=== DATASET EXCERPTS ===

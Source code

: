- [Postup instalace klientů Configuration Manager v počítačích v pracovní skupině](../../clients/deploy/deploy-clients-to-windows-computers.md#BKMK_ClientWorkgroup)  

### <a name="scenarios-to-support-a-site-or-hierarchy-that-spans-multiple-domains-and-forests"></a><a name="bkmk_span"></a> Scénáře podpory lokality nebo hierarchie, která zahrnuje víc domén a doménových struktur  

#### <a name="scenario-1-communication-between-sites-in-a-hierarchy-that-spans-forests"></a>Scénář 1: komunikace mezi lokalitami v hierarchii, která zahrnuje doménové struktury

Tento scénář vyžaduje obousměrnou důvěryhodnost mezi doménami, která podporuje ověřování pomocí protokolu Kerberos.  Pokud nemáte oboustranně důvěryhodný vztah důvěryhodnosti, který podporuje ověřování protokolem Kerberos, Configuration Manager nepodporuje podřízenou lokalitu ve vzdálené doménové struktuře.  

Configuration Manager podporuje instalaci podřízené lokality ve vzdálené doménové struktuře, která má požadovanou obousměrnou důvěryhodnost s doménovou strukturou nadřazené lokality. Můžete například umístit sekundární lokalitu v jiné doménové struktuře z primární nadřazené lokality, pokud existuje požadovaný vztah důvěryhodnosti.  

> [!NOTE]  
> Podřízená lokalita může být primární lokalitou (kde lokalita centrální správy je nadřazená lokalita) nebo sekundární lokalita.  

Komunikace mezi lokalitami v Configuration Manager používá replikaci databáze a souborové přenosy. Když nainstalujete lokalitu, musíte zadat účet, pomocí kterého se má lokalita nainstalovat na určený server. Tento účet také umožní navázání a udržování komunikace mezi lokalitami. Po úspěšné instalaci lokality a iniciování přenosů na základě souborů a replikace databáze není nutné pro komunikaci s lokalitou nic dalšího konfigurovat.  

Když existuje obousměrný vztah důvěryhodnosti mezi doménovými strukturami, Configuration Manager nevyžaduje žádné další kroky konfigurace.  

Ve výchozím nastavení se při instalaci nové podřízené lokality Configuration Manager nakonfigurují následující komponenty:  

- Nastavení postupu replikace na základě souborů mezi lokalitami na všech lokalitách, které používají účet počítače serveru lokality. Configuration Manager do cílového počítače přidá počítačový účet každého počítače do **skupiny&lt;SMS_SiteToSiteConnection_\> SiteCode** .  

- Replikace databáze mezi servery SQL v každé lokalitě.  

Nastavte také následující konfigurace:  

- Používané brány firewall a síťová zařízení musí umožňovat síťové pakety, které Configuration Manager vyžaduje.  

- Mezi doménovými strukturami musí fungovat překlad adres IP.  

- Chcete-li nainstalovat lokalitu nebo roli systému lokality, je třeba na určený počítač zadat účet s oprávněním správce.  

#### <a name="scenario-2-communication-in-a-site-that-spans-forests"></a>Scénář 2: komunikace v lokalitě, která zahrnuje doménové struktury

===

**TASK PROMPT**
Copy whichever lines above contain the string "existuje".

**RESULT FOR THIS EXERCISE**
Configuration Manager podporuje instalaci podřízené lokality ve vzdálené doménové struktuře, která má požadovanou obousměrnou důvěryhodnost s doménovou strukturou nadřazené lokality. Můžete například umístit sekundární lokalitu v jiné doménové struktuře z primární nadřazené lokality, pokud existuje požadovaný vztah důvěryhodnosti.  
Když existuje obousměrný vztah důvěryhodnosti mezi doménovými strukturami, Configuration Manager nevyžaduje žádné další kroky konfigurace.  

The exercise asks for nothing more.